March 23, 1995
Dear Pat,
Spring is just reaching puberty in Southeast Missouri. You can feel the chlorophyll bubbling and see a thin veil of early leaves on the trees.
I spent most of the morning raking old, old leaves in our new yard, leaves thinking about becoming coal. A foot-long earthworm was underneath (I swear).
Beneath the leaves is a nether world of sticks and twigs and timid insects. I raked everything into piles that are starting to resemble the work of Mound Builders. Except our artifacts are discarded cigarette lighters, a smokeless tobacco box and soda cans. We ingested tobacco in sacred rites and subsisted on bubbly sweetened water, future archaeologists will say.
We're not the only ones working in the yard or peeling away old paint. Spring cleaning seems to be hard-wired into our brains. A time to sow and a time to unclog gutters. A time to clear away the cobwebs, literally and figuratively.
Everything seems possible now. Fresh air heals old wounds, and buried secrets eventually fade away in the sunshine.
Stuffy arguments over who's right and who's wrong become meaningless when there's baseball to play and bicycles to ride.
DC and I went to a variety show in a little town called Apple Creek, last weekend. It was real corny and the real thing.
At intermission we talked to an elderly woman who'd lived in Apple Creek all her life and had seen every show since it started 15 years ago. She knew every person up on the stage and everything she needed to know about them.

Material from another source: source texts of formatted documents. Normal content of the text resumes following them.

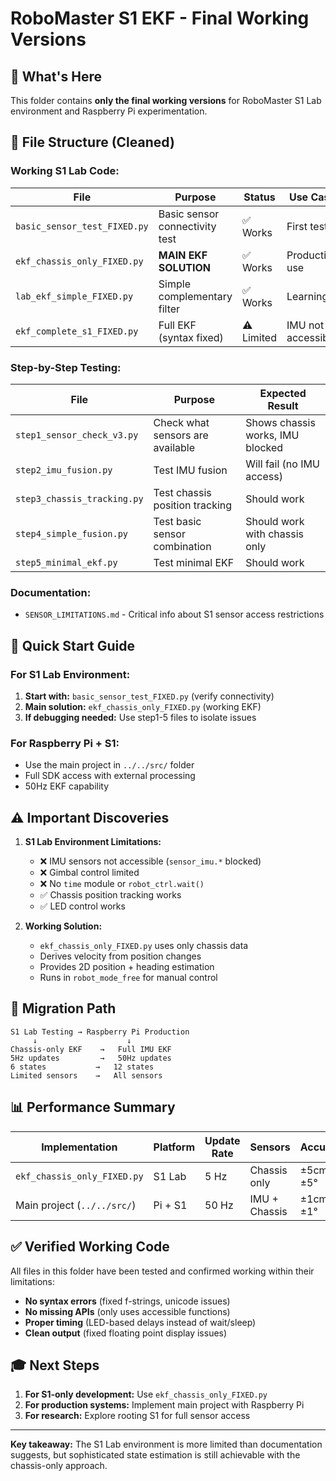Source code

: # RoboMaster S1 EKF - Final Working Versions

## 🎯 What's Here

This folder contains **only the final working versions** for RoboMaster S1 Lab environment and Raspberry Pi experimentation.

## 📂 File Structure (Cleaned)

### **Working S1 Lab Code:**
| File | Purpose | Status | Use Case |
|------|---------|--------|----------|
| `basic_sensor_test_FIXED.py` | Basic sensor connectivity test | ✅ Works | First test |
| `ekf_chassis_only_FIXED.py` | **MAIN EKF SOLUTION** | ✅ Works | Production use |
| `lab_ekf_simple_FIXED.py` | Simple complementary filter | ✅ Works | Learning |
| `ekf_complete_s1_FIXED.py` | Full EKF (syntax fixed) | ⚠️ Limited | IMU not accessible |

### **Step-by-Step Testing:**
| File | Purpose | Expected Result |
|------|---------|-----------------|
| `step1_sensor_check_v3.py` | Check what sensors are available | Shows chassis works, IMU blocked |
| `step2_imu_fusion.py` | Test IMU fusion | Will fail (no IMU access) |
| `step3_chassis_tracking.py` | Test chassis position tracking | Should work |
| `step4_simple_fusion.py` | Test basic sensor combination | Should work with chassis only |
| `step5_minimal_ekf.py` | Test minimal EKF | Should work |

### **Documentation:**
- `SENSOR_LIMITATIONS.md` - Critical info about S1 sensor access restrictions

## 🚀 Quick Start Guide

### For S1 Lab Environment:
1. **Start with:** `basic_sensor_test_FIXED.py` (verify connectivity)
2. **Main solution:** `ekf_chassis_only_FIXED.py` (working EKF)
3. **If debugging needed:** Use step1-5 files to isolate issues

### For Raspberry Pi + S1:
- Use the main project in `../../src/` folder
- Full SDK access with external processing
- 50Hz EKF capability

## ⚠️ Important Discoveries

1. **S1 Lab Environment Limitations:**
   - ❌ IMU sensors not accessible (`sensor_imu.*` blocked)
   - ❌ Gimbal control limited
   - ❌ No `time` module or `robot_ctrl.wait()`
   - ✅ Chassis position tracking works
   - ✅ LED control works

2. **Working Solution:**
   - `ekf_chassis_only_FIXED.py` uses only chassis data
   - Derives velocity from position changes
   - Provides 2D position + heading estimation
   - Runs in `robot_mode_free` for manual control

## 🔄 Migration Path

```
S1 Lab Testing → Raspberry Pi Production
     ↓                    ↓
Chassis-only EKF    →   Full IMU EKF
5Hz updates         →   50Hz updates  
6 states           →   12 states
Limited sensors    →   All sensors
```

## 📊 Performance Summary

| Implementation | Platform | Update Rate | Sensors | Accuracy |
|----------------|----------|-------------|---------|----------|
| `ekf_chassis_only_FIXED.py` | S1 Lab | 5 Hz | Chassis only | ±5cm, ±5° |
| Main project (`../../src/`) | Pi + S1 | 50 Hz | IMU + Chassis | ±1cm, ±1° |

## ✅ Verified Working Code

All files in this folder have been tested and confirmed working within their limitations:
- **No syntax errors** (fixed f-strings, unicode issues)
- **No missing APIs** (only uses accessible functions)
- **Proper timing** (LED-based delays instead of wait/sleep)
- **Clean output** (fixed floating point display issues)

## 🎓 Next Steps

1. **For S1-only development:** Use `ekf_chassis_only_FIXED.py`
2. **For production systems:** Implement main project with Raspberry Pi
3. **For research:** Explore rooting S1 for full sensor access

---

**Key takeaway:** The S1 Lab environment is more limited than documentation suggests, but sophisticated state estimation is still achievable with the chassis-only approach.
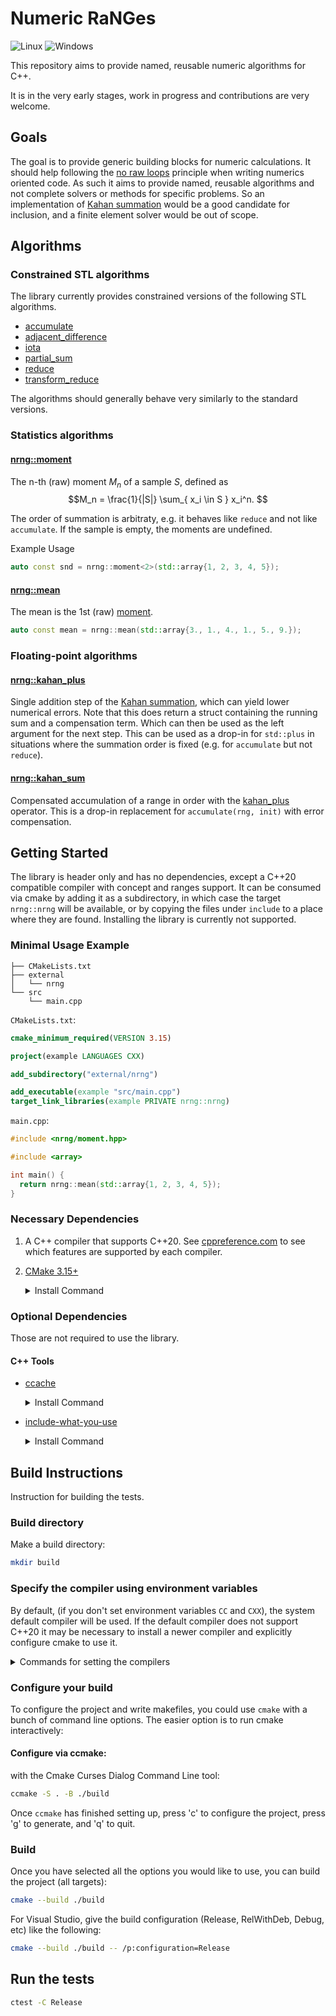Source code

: # Numeric RaNGes

![Linux](https://github.com/fweik/nrng/workflows/Linux/badge.svg)
![Windows](https://ci.appveyor.com/api/projects/status/1hegoxj10724qbu8?svg=true)

This repository aims to provide named, reusable numeric algorithms for C++.

It is in the very early stages, work in progress and contributions are very welcome.

## Goals

The goal is to provide generic building blocks for numeric calculations. It should help following the [no raw loops](https://www.youtube.com/watch?v=W2tWOdzgXHA)
principle when writing numerics oriented code. As such it aims to provide named, reusable algorithms and not complete solvers or methods for specific problems. So an
implementation of [Kahan summation](https://en.wikipedia.org/wiki/Kahan_summation_algorithm) would be a good candidate for inclusion, and a finite element solver would be out of scope.

## Algorithms

### Constrained STL algorithms

The library currently provides constrained versions of the
following STL algorithms.

- [accumulate](include/nrng/accumulate.hpp)
- [adjacent_difference](include/nrng/adjacent_difference.hpp)
- [iota](include/nrng/iota.hpp)
- [partial_sum](include/nrng/partial_sum.hpp)
- [reduce](include/nrng/reduce.hpp)
- [transform_reduce](include/nrng/transform_reduce.hpp)

The algorithms should generally behave very similarly to
the standard versions.

### Statistics algorithms

#### [nrng::moment](include/nrng/moment.hpp)

The n-th (raw) moment $M_n$ of a sample $S$, defined as
$$M_n = \frac{1}{|S|} \sum_{ x_i \in S } x_i^n. $$

The order of summation is arbitraty, e.g. it behaves like `reduce` and not like `accumulate`. If the sample is empty,
the moments are undefined.

Example Usage

```c++
auto const snd = nrng::moment<2>(std::array{1, 2, 3, 4, 5});
```

#### [nrng::mean](include/nrng/moment.hpp)

The mean is the 1st (raw) [moment](#nrngmoment).

```c++
auto const mean = nrng::mean(std::array{3., 1., 4., 1., 5., 9.});
```

### Floating-point algorithms

#### [nrng::kahan_plus](include/nrng/kahan.hpp)

Single addition step of the [Kahan summation](https://en.wikipedia.org/wiki/Kahan_summation_algorithm), which can yield lower numerical errors. Note that this does return a struct
containing the running sum and a compensation term. Which can
then be used as the left argument for the next step. This can be
used as a drop-in for `std::plus` in situations where the summation order is fixed (e.g. for `accumulate` but not `reduce`).

#### [nrng::kahan_sum](include/nrng/kahan.hpp)

 Compensated accumulation of a range in order with the [kahan_plus](#nrngkahan_plus) operator. This is a drop-in replacement for `accumulate(rng, init)` with error compensation.

## Getting Started

The library is header only and has no dependencies, except a C++20 compatible compiler with concept and
ranges support. It can be consumed via cmake by adding it as a subdirectory, in which case the target
`nrng::nrng` will be available, or by copying the files under `include` to a place where they are found.
Installing the library is currently not supported.

### Minimal Usage Example

```tree
├── CMakeLists.txt
├── external
│   └── nrng
└── src
    └── main.cpp
```

`CMakeLists.txt`:

```cmake
cmake_minimum_required(VERSION 3.15)

project(example LANGUAGES CXX)

add_subdirectory("external/nrng")

add_executable(example "src/main.cpp")
target_link_libraries(example PRIVATE nrng::nrng)
```

`main.cpp`:

```c++
#include <nrng/moment.hpp>

#include <array>

int main() {
  return nrng::mean(std::array{1, 2, 3, 4, 5});
}
```

### Necessary Dependencies

1. A C++ compiler that supports C++20.
See [cppreference.com](https://en.cppreference.com/w/cpp/compiler_support)
to see which features are supported by each compiler.
2. [CMake 3.15+](https://cmake.org/)
	<details>
	<summary>Install Command</summary>
	
	- Debian/Ubuntu:
		
			sudo apt-get install cmake
	
	- Windows:
		
			choco install cmake -y
	
	- MacOS:
	 		
			brew install cmake
	
	</details>

### Optional Dependencies

Those are not required to use the library.

#### C++ Tools
  * [ccache](https://ccache.dev/)
	<details>
	<summary>Install Command</summary>

	- Debian/Ubuntu:
		
			sudo apt-get install ccache

	- Windows:
		
			choco install ccache -y

	- MacOS:
 		
			brew install ccache

	</details>


  * [include-what-you-use](https://include-what-you-use.org/)
	<details>
	<summary>Install Command</summary>

	Follow instructions here:
	https://github.com/include-what-you-use/include-what-you-use#how-to-install
	</details>

## Build Instructions

Instruction for building the tests.

### Build directory

Make a build directory:

```bash
mkdir build
```

### Specify the compiler using environment variables

By default, (if you don't set environment variables `CC` and `CXX`), the system default compiler will be used. If the default compiler does not
support C++20 it may be necessary to install a newer compiler and explicitly configure cmake to use it.

<details>
<summary>Commands for setting the compilers </summary>

- Debian/Ubuntu/MacOS:
	
	Set your desired compiler (`clang`, `gcc`, etc):
		
	- Temporarily (only for the current shell)
	
		Run one of the followings in the terminal:
	
		- clang
		
				CC=clang CXX=clang++
			
		- gcc
		
				CC=gcc CXX=g++
	
	- Permanent:

		Open `~/.bashrc` using your text editor:
			
			gedit ~/.bashrc
			
		Add `CC` and `CXX` to point to the compilers:
			
			export CC=clang
			export CXX=clang++
			
		Save and close the file.

- Windows:

	- Permanent:
	
		Run one of the followings in PowerShell:
				
		- Visual Studio generator and compiler (cl)
			
				[Environment]::SetEnvironmentVariable("CC", "cl.exe", "User")
				[Environment]::SetEnvironmentVariable("CXX", "cl.exe", "User")
				refreshenv
			
		  Set the architecture using [vsvarsall](https://docs.microsoft.com/en-us/cpp/build/building-on-the-command-line?view=vs-2019#vcvarsall-syntax):
			
				vsvarsall.bat x64

		- clang

				[Environment]::SetEnvironmentVariable("CC", "clang.exe", "User")
				[Environment]::SetEnvironmentVariable("CXX", "clang++.exe", "User")
				refreshenv
	 
		- gcc

				[Environment]::SetEnvironmentVariable("CC", "gcc.exe", "User")
				[Environment]::SetEnvironmentVariable("CXX", "g++.exe", "User")
				refreshenv
	 

  - Temporarily (only for the current shell):
		
			$Env:CC="clang.exe"
			$Env:CXX="clang++.exe"
			
</details>

### Configure your build

To configure the project and write makefiles, you could use `cmake` with a bunch of command line options.
The easier option is to run cmake interactively:

#### **Configure via ccmake**:

with the Cmake Curses Dialog Command Line tool:  

```bash
ccmake -S . -B ./build
```

Once `ccmake` has finished setting up, press 'c' to configure the project,  press 'g' to generate, and 'q' to quit.

### Build

Once you have selected all the options you would like to use, you can build the project (all targets):

```bash
cmake --build ./build
```

For Visual Studio, give the build configuration (Release, RelWithDeb, Debug, etc) like the following:

```bash
cmake --build ./build -- /p:configuration=Release
```

## Run the tests

```bash
ctest -C Release
```
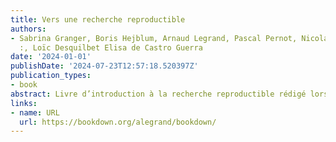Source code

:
 ```yaml
---
title: Vers une recherche reproductible
authors:
- Sabrina Granger, Boris Hejblum, Arnaud Legrand, Pascal Pernot, Nicolas Rougier Facilitatrice
  :, Loïc Desquilbet Elisa de Castro Guerra
date: '2024-01-01'
publishDate: '2024-07-23T12:57:18.520397Z'
publication_types:
- book
abstract: Livre d’introduction à la recherche reproductible rédigé lors d’un booksprint.
links:
- name: URL
  url: https://bookdown.org/alegrand/bookdown/
---
```

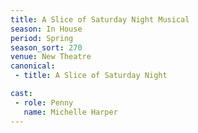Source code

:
 ```yaml
---
title: A Slice of Saturday Night Musical
season: In House
period: Spring
season_sort: 270
venue: New Theatre
canonical:
 - title: A Slice of Saturday Night

cast:
 - role: Penny
   name: Michelle Harper
---
```


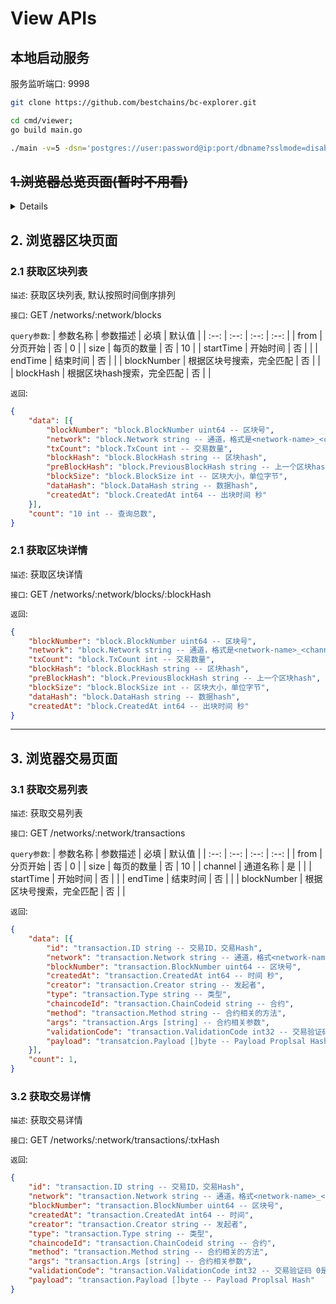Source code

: # View APIs


## 本地启动服务
服务监听端口: 9998

```bash
git clone https://github.com/bestchains/bc-explorer.git

cd cmd/viewer;
go build main.go

./main -v=5 -dsn='postgres://user:password@ip:port/dbname?sslmode=disable'
```

## ~~1.浏览器总览页面(暂时不用看)~~

<details>
### 1.1 获取接触总览信息

`描述`: 根据选择的通道，得到下面的信息
**需要明确下面的数据如何获取**

- 区块高度 (blockNumber)
- 交易数量 (transaction表的总行数)
- 节点数量 (需要从集群获取?)
- 合约总数 ()

`接口`: /overview

`返回`:

```json
{
    "blockHigh": 4,
    "transaction": 4,
    "nodes": 1,
    "contracts": 1
}
```

### 1.2 节点

`描述`: 返回节点列表
需要获取加入通道的peer节点列表, 需要连接集群

`接口`: /overview/nodes

`返回`: 

返回值字段对应需要明确
```json
{
    "nodeName": "peer-name",
    "nodeType": "??", 
    "org": "",
    "createTime": "2023",
    "status": "??"
}
```


### 1.3 最新区块

`描述`: 返回最新的n条区块数据

`接口`: /overview/latest-block

`返回`: 

```json
{
    "blockHigh": 1,
    "blockHash": "1234",
    "txCount": 1,
    "createTime": "2023"
}
```

### 1.4 数据
`描述`: 展示最近n小时的区块等数据

### 1.5 每个组织的交易数量

`描述`: 根据creator分组，计算每个组的总数，得到百分比图。

---
</details>



## 2. 浏览器区块页面

### 2.1 获取区块列表

`描述`: 获取区块列表, 默认按照时间倒序排列

`接口`: GET /networks/:network/blocks

`query参数`:
| 参数名称 | 参数描述 | 必填 | 默认值 |
| :--: | :--: | :--: | :--: |
| from | 分页开始 | 否 | 0 |
| size | 每页的数量 | 否 | 10 |
| startTime | 开始时间 | 否 |  |
| endTime | 结束时间 | 否 |  |
| blockNumber | 根据区块号搜索，完全匹配 | 否 | |
| blockHash | 根据区块hash搜索，完全匹配 | 否 | | 

`返回`:

```json
{
    "data": [{
        "blockNumber": "block.BlockNumber uint64 -- 区块号",
        "network": "block.Network string -- 通道，格式是<network-name>_<channel-name>",
        "txCount": "block.TxCount int -- 交易数量",
        "blockHash": "block.BlockHash string -- 区块hash",
        "preBlockHash": "block.PreviousBlockHash string -- 上一个区块hash",
        "blockSize": "block.BlockSize int -- 区块大小，单位字节",
        "dataHash": "block.DataHash string -- 数据hash",
        "createdAt": "block.CreatedAt int64 -- 出块时间 秒"
    }],
    "count": "10 int -- 查询总数",
}
```


### 2.1 获取区块详情

`描述`: 获取区块详情

`接口`: GET /networks/:network/blocks/:blockHash

`返回`:

```json
{
    "blockNumber": "block.BlockNumber uint64 -- 区块号",
    "network": "block.Network string -- 通道，格式是<network-name>_<channel-name>",
    "txCount": "block.TxCount int -- 交易数量",
    "blockHash": "block.BlockHash string -- 区块hash",
    "preBlockHash": "block.PreviousBlockHash string -- 上一个区块hash",
    "blockSize": "block.BlockSize int -- 区块大小，单位字节",
    "dataHash": "block.DataHash string -- 数据hash",
    "createdAt": "block.CreatedAt int64 -- 出块时间 秒"
}
```

---

## 3. 浏览器交易页面


### 3.1 获取交易列表
`描述`: 获取交易列表

`接口`: GET /networks/:network/transactions

`query参数`:
| 参数名称 | 参数描述 | 必填 | 默认值 |
| :--: | :--: | :--: | :--: |
| from | 分页开始 | 否 | 0 |
| size | 每页的数量 | 否 | 10 |
| channel | 通道名称 | 是 |  |
| startTime | 开始时间 | 否 |  |
| endTime | 结束时间 | 否 |  |
| blockNumber | 根据区块号搜索，完全匹配 | 否 | |

`返回`:

```json
{
    "data": [{
        "id": "transaction.ID string -- 交易ID，交易Hash",
        "network": "transaction.Network string -- 通道，格式<network-name>_<channel-name>",
        "blockNumber": "transaction.BlockNumber uint64 -- 区块号",
        "createdAt": "transaction.CreatedAt int64 -- 时间 秒",
        "creator": "transaction.Creator string -- 发起者",
        "type": "transaction.Type string -- 类型",
        "chaincodeId": "transaction.ChainCodeid string -- 合约",
        "method": "transaction.Method string -- 合约相关的方法",
        "args": "transaction.Args [string] -- 合约相关参数",
        "validationCode": "transaction.ValidationCode int32 -- 交易验证码 0是有效",
        "payload": "transatcion.Payload []byte -- Payload Proplsal Hash"
    }],
    "count": 1,
}
```


### 3.2 获取交易详情

`描述`: 获取交易详情


`接口`: GET /networks/:network/transactions/:txHash

`返回`:

```json
{
    "id": "transaction.ID string -- 交易ID，交易Hash",
    "network": "transaction.Network string -- 通道，格式<network-name>_<channel-name>",
    "blockNumber": "transaction.BlockNumber uint64 -- 区块号",
    "createdAt": "transaction.CreatedAt int64 -- 时间",
    "creator": "transaction.Creator string -- 发起者",
    "type": "transaction.Type string -- 类型",
    "chaincodeId": "transaction.ChainCodeid string -- 合约",
    "method": "transaction.Method string -- 合约相关的方法",
    "args": "transaction.Args [string] -- 合约相关参数",
    "validationCode": "transaction.ValidationCode int32 -- 交易验证码 0是有效",
    "payload": "transaction.Payload []byte -- Payload Proplsal Hash"
}
```
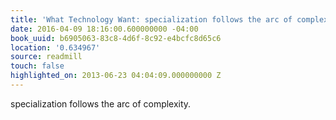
 ```yaml
---
title: 'What Technology Want: specialization follows the arc of complexity.'
date: 2016-04-09 18:16:00.600000000 -04:00
book_uuid: b6905063-83c8-4d6f-8c92-e4bcfc8d65c6
location: '0.634967'
source: readmill
touch: false
highlighted_on: 2013-06-23 04:04:09.000000000 Z
---
```


specialization follows the arc of complexity.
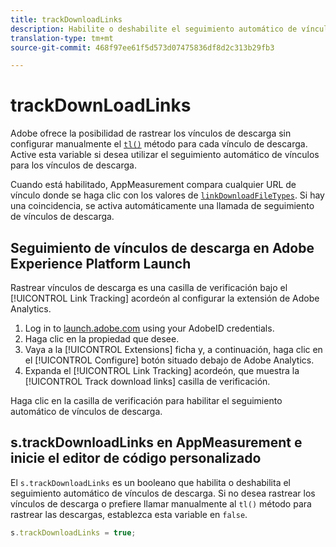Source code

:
 ```yaml
---
title: trackDownloadLinks
description: Habilite o deshabilite el seguimiento automático de vínculos para los vínculos de descarga.
translation-type: tm+mt
source-git-commit: 468f97ee61f5d573d07475836df8d2c313b29fb3

---
```



# trackDownLoadLinks

Adobe ofrece la posibilidad de rastrear los vínculos de descarga sin configurar manualmente el [`tl()`](../functions/tl-method.md) método para cada vínculo de descarga. Active esta variable si desea utilizar el seguimiento automático de vínculos para los vínculos de descarga.

Cuando está habilitado, AppMeasurement compara cualquier URL de vínculo donde se haga clic con los valores de [`linkDownloadFileTypes`](linkdownloadfiletypes.md). Si hay una coincidencia, se activa automáticamente una llamada de seguimiento de vínculos de descarga.

## Seguimiento de vínculos de descarga en Adobe Experience Platform Launch

Rastrear vínculos de descarga es una casilla de verificación bajo el [!UICONTROL Link Tracking] acordeón al configurar la extensión de Adobe Analytics.

1. Log in to [launch.adobe.com](https://launch.adobe.com) using your AdobeID credentials.
2. Haga clic en la propiedad que desee.
3. Vaya a la [!UICONTROL Extensions] ficha y, a continuación, haga clic en el [!UICONTROL Configure] botón situado debajo de Adobe Analytics.
4. Expanda el [!UICONTROL Link Tracking] acordeón, que muestra la [!UICONTROL Track download links] casilla de verificación.

Haga clic en la casilla de verificación para habilitar el seguimiento automático de vínculos de descarga.

## s.trackDownloadLinks en AppMeasurement e inicie el editor de código personalizado

El `s.trackDownloadLinks` es un booleano que habilita o deshabilita el seguimiento automático de vínculos de descarga. Si no desea rastrear los vínculos de descarga o prefiere llamar manualmente al `tl()` método para rastrear las descargas, establezca esta variable en `false`.

```js
s.trackDownloadLinks = true;
```
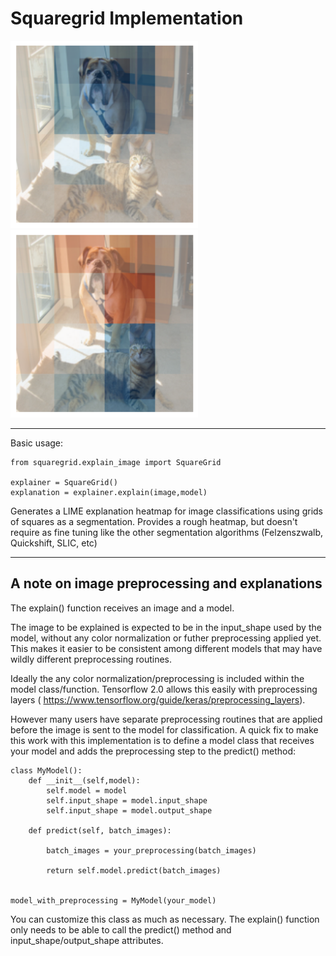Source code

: # Squaregrid Implementation 

<p float="left">
  <img src="examples/dog_heatmap.png" width="300" />
  <img src="examples/cat_heatmap.png" width="300" /> 
</p>



----------

Basic usage: 
```
from squaregrid.explain_image import SquareGrid

explainer = SquareGrid()
explanation = explainer.explain(image,model)
```

Generates a LIME explanation heatmap for image classifications using grids of squares as a segmentation. Provides a rough heatmap, but doesn't require as fine tuning like the other segmentation algorithms (Felzenszwalb, Quickshift, SLIC, etc)

----------
## A note on image preprocessing and explanations
The explain() function receives an image and a model.

The image to be explained is expected to be in the input_shape used by the model, without any color
normalization or futher preprocessing applied yet.
This makes it easier to be consistent among different models that may have wildly different preprocessing routines.

Ideally the any color normalization/preprocessing is included within the model class/function. Tensorflow 2.0 allows this easily with preprocessing layers ( https://www.tensorflow.org/guide/keras/preprocessing_layers).

However many users have separate preprocessing routines that are applied before the image is sent to the model for classification. A quick fix to make this work with this implementation is to define a model class that receives your model and adds the preprocessing step to the predict() method:

```
class MyModel():
    def __init__(self,model):
        self.model = model
        self.input_shape = model.input_shape
        self.input_shape = model.output_shape
        
    def predict(self, batch_images):
        
        batch_images = your_preprocessing(batch_images) 
        
        return self.model.predict(batch_images)


model_with_preprocessing = MyModel(your_model)
```

You can customize this class as much as necessary. The explain() function only needs to be able to call the predict() method and input_shape/output_shape attributes.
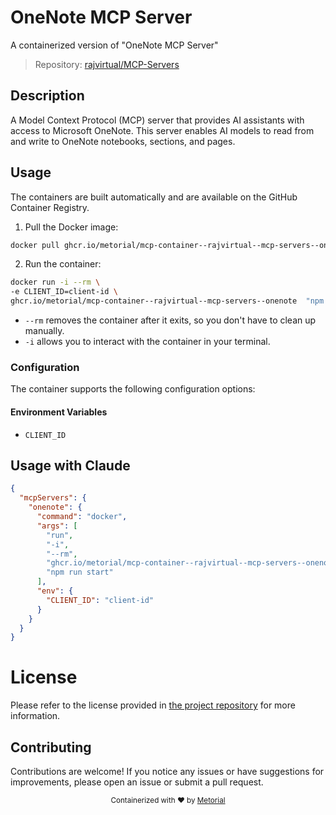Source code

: 
# OneNote MCP Server

A containerized version of "OneNote MCP Server"

> Repository: [rajvirtual/MCP-Servers](https://github.com/rajvirtual/MCP-Servers)

## Description

A Model Context Protocol (MCP) server that provides AI assistants with access to Microsoft OneNote. This server enables AI models to read from and write to OneNote notebooks, sections, and pages.


## Usage

The containers are built automatically and are available on the GitHub Container Registry.

1. Pull the Docker image:

```bash
docker pull ghcr.io/metorial/mcp-container--rajvirtual--mcp-servers--onenote
```

2. Run the container:

```bash
docker run -i --rm \ 
-e CLIENT_ID=client-id \
ghcr.io/metorial/mcp-container--rajvirtual--mcp-servers--onenote  "npm run start"
```

- `--rm` removes the container after it exits, so you don't have to clean up manually.
- `-i` allows you to interact with the container in your terminal.



### Configuration

The container supports the following configuration options:




#### Environment Variables

- `CLIENT_ID`




## Usage with Claude

```json
{
  "mcpServers": {
    "onenote": {
      "command": "docker",
      "args": [
        "run",
        "-i",
        "--rm",
        "ghcr.io/metorial/mcp-container--rajvirtual--mcp-servers--onenote",
        "npm run start"
      ],
      "env": {
        "CLIENT_ID": "client-id"
      }
    }
  }
}
```

# License

Please refer to the license provided in [the project repository](https://github.com/rajvirtual/MCP-Servers) for more information.

## Contributing

Contributions are welcome! If you notice any issues or have suggestions for improvements, please open an issue or submit a pull request.

<div align="center">
  <sub>Containerized with ❤️ by <a href="https://metorial.com">Metorial</a></sub>
</div>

The town has a sense of community that revolves around the Catholic church and elementary school. It's based on faith and stability and a belief in the future.
We all stood and sang "America" at the end and meant every word.
How to find that same warmth and fellowship within a small city? Cape Girardeau isn't Mayberry, if it ever was. There are signs of gangs, historical racial divisions, political power struggles, impoverished inhabitants, drug crimes -- the same problems you see across the country, if milder versions.
It's also a beautiful city on the Mississippi River blessed with many green parks, high employment, churches of almost every affiliation, a taste for outdoor murals, some glorious old houses and a budding interest in preserving its heritage.
Somewhere in all that are many opportunities to become part of the community.
The people who live in our part of town have formed an association that strives to improve conditions in the neighborhood. We went to a meeting, so now we belong. I suppose there's more to it than that.
We live beside a small park. DC has made friends with two little girls, inseparable playmates, who spend their afternoons there. Angel is black, Danielle is white.
They haven't learned to fear their differences of color and opinion. We think they have much to teach us.
Love, Sam
~Sam Blackwell is a staff writer for the Southeast Missourian.